**Rendered images with source text**:
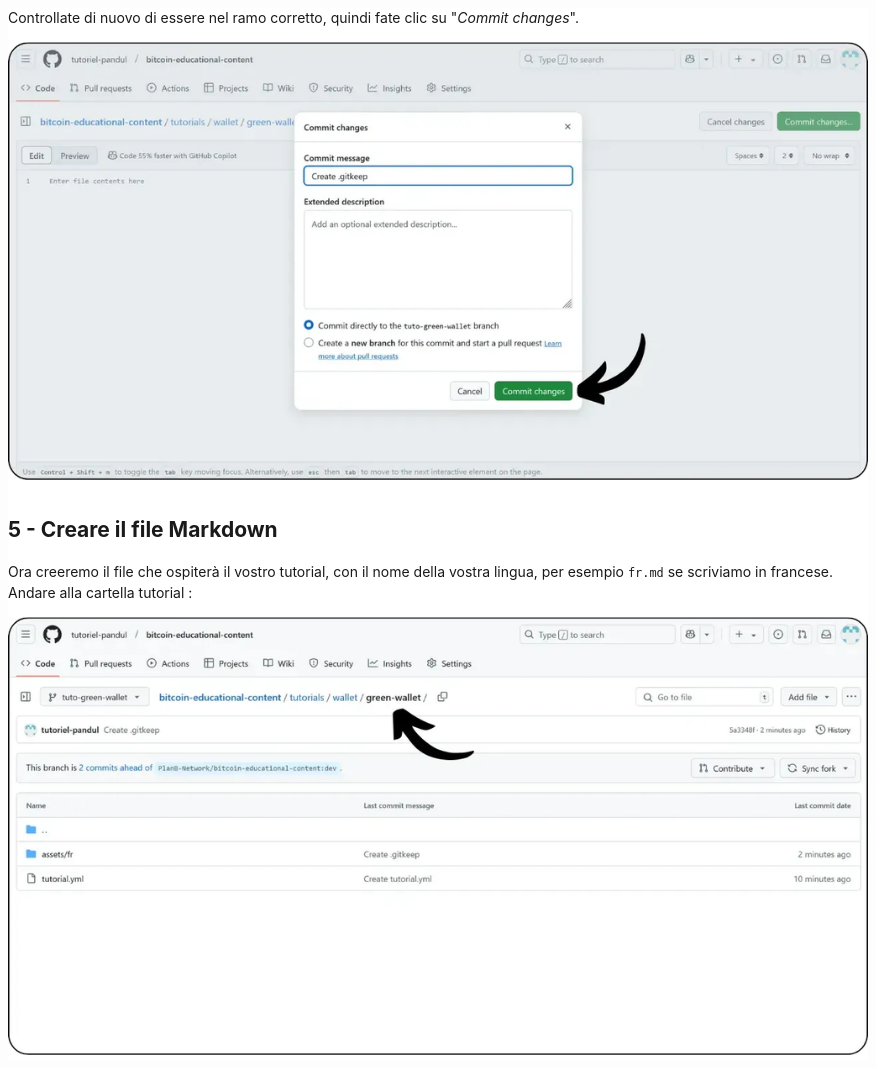 Controllate di nuovo di essere nel ramo corretto, quindi fate clic su "*Commit changes*".

![GITHUB](assets/fr/15.webp)

## 5 - Creare il file Markdown

Ora creeremo il file che ospiterà il vostro tutorial, con il nome della vostra lingua, per esempio `fr.md` se scriviamo in francese. Andare alla cartella tutorial :

![GITHUB](assets/fr/16.webp)
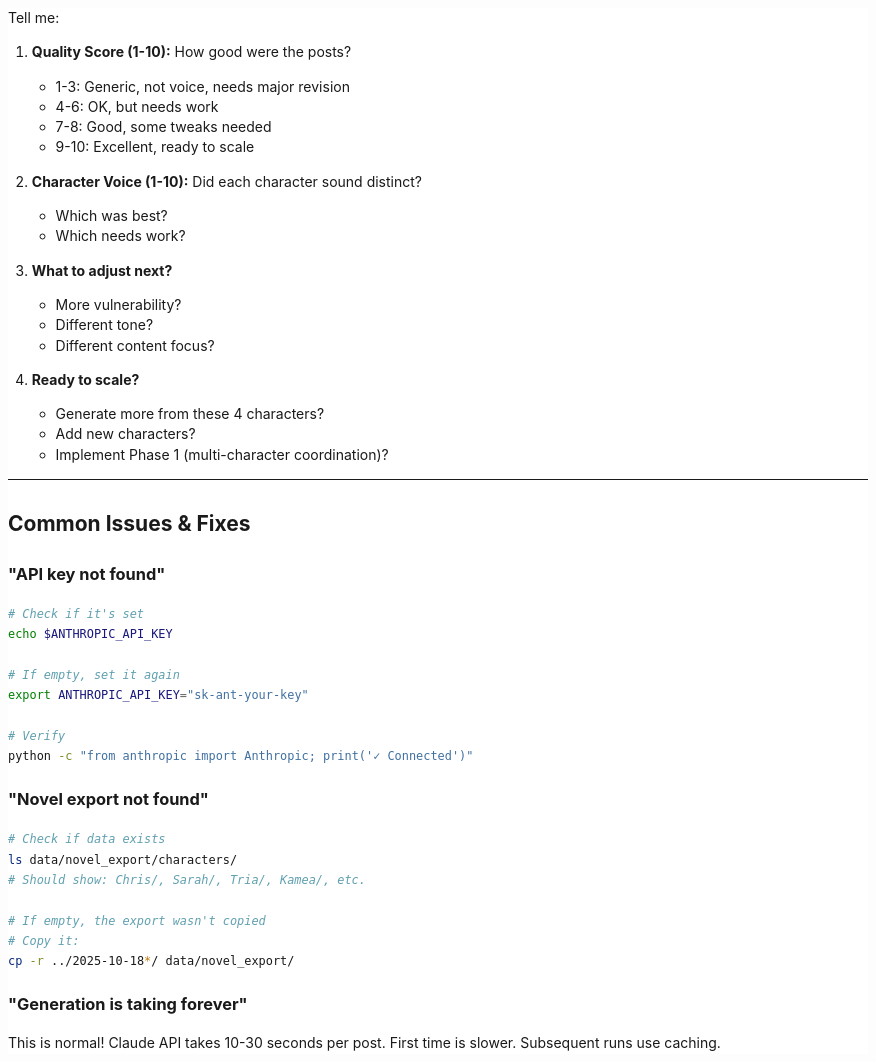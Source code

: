 Tell me:

1. **Quality Score (1-10):** How good were the posts?
   - 1-3: Generic, not voice, needs major revision
   - 4-6: OK, but needs work
   - 7-8: Good, some tweaks needed
   - 9-10: Excellent, ready to scale

2. **Character Voice (1-10):** Did each character sound distinct?
   - Which was best?
   - Which needs work?

3. **What to adjust next?**
   - More vulnerability?
   - Different tone?
   - Different content focus?

4. **Ready to scale?**
   - Generate more from these 4 characters?
   - Add new characters?
   - Implement Phase 1 (multi-character coordination)?

---

## Common Issues & Fixes

### "API key not found"
```bash
# Check if it's set
echo $ANTHROPIC_API_KEY

# If empty, set it again
export ANTHROPIC_API_KEY="sk-ant-your-key"

# Verify
python -c "from anthropic import Anthropic; print('✓ Connected')"
```

### "Novel export not found"
```bash
# Check if data exists
ls data/novel_export/characters/
# Should show: Chris/, Sarah/, Tria/, Kamea/, etc.

# If empty, the export wasn't copied
# Copy it:
cp -r ../2025-10-18*/ data/novel_export/
```

### "Generation is taking forever"
This is normal! Claude API takes 10-30 seconds per post.
First time is slower. Subsequent runs use caching.
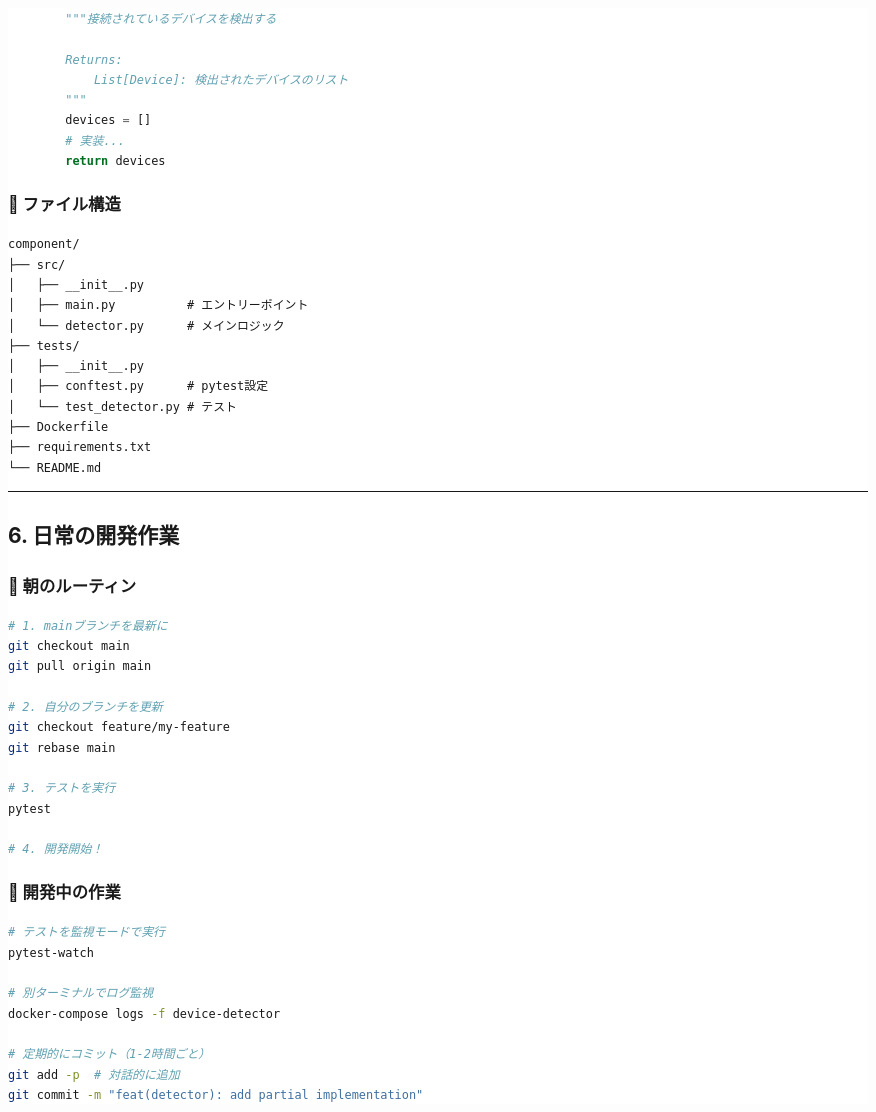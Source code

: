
 ```python
        """接続されているデバイスを検出する
        
        Returns:
            List[Device]: 検出されたデバイスのリスト
        """
        devices = []
        # 実装...
        return devices
```

### 📁 ファイル構造
```
component/
├── src/
│   ├── __init__.py
│   ├── main.py          # エントリーポイント
│   └── detector.py      # メインロジック
├── tests/
│   ├── __init__.py
│   ├── conftest.py      # pytest設定
│   └── test_detector.py # テスト
├── Dockerfile
├── requirements.txt
└── README.md
```

---

## 6. 日常の開発作業

### 🌅 朝のルーティン
```bash
# 1. mainブランチを最新に
git checkout main
git pull origin main

# 2. 自分のブランチを更新
git checkout feature/my-feature
git rebase main

# 3. テストを実行
pytest

# 4. 開発開始！
```

### 🏃 開発中の作業
```bash
# テストを監視モードで実行
pytest-watch

# 別ターミナルでログ監視
docker-compose logs -f device-detector

# 定期的にコミット（1-2時間ごと）
git add -p  # 対話的に追加
git commit -m "feat(detector): add partial implementation"
```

**What you are asked to do**: Reproduce all the records verbatim, excluding images.

**Task result**:
 Controllate di nuovo di essere nel ramo corretto, quindi fate clic su "*Commit changes*".

![GITHUB](assets/fr/15.webp)

## 5 - Creare il file Markdown

Ora creeremo il file che ospiterà il vostro tutorial, con il nome della vostra lingua, per esempio `fr.md` se scriviamo in francese. Andare alla cartella tutorial :

![GITHUB](assets/fr/16.webp)
Source code

: Tell me:

1. **Quality Score (1-10):** How good were the posts?
   - 1-3: Generic, not voice, needs major revision
   - 4-6: OK, but needs work
   - 7-8: Good, some tweaks needed
   - 9-10: Excellent, ready to scale

2. **Character Voice (1-10):** Did each character sound distinct?
   - Which was best?
   - Which needs work?

3. **What to adjust next?**
   - More vulnerability?
   - Different tone?
   - Different content focus?

4. **Ready to scale?**
   - Generate more from these 4 characters?
   - Add new characters?
   - Implement Phase 1 (multi-character coordination)?

---

## Common Issues & Fixes

### "API key not found"
```bash
# Check if it's set
echo $ANTHROPIC_API_KEY

# If empty, set it again
export ANTHROPIC_API_KEY="sk-ant-your-key"

# Verify
python -c "from anthropic import Anthropic; print('✓ Connected')"
```

### "Novel export not found"
```bash
# Check if data exists
ls data/novel_export/characters/
# Should show: Chris/, Sarah/, Tria/, Kamea/, etc.

# If empty, the export wasn't copied
# Copy it:
cp -r ../2025-10-18*/ data/novel_export/
```

### "Generation is taking forever"
This is normal! Claude API takes 10-30 seconds per post.
First time is slower. Subsequent runs use caching.
Source code

:
 ```python
        """接続されているデバイスを検出する
        
        Returns:
            List[Device]: 検出されたデバイスのリスト
        """
        devices = []
        # 実装...
        return devices
```

### 📁 ファイル構造
```
component/
├── src/
│   ├── __init__.py
│   ├── main.py          # エントリーポイント
│   └── detector.py      # メインロジック
├── tests/
│   ├── __init__.py
│   ├── conftest.py      # pytest設定
│   └── test_detector.py # テスト
├── Dockerfile
├── requirements.txt
└── README.md
```

---

## 6. 日常の開発作業

### 🌅 朝のルーティン
```bash
# 1. mainブランチを最新に
git checkout main
git pull origin main

# 2. 自分のブランチを更新
git checkout feature/my-feature
git rebase main

# 3. テストを実行
pytest

# 4. 開発開始！
```

### 🏃 開発中の作業
```bash
# テストを監視モードで実行
pytest-watch

# 別ターミナルでログ監視
docker-compose logs -f device-detector

# 定期的にコミット（1-2時間ごと）
git add -p  # 対話的に追加
git commit -m "feat(detector): add partial implementation"
```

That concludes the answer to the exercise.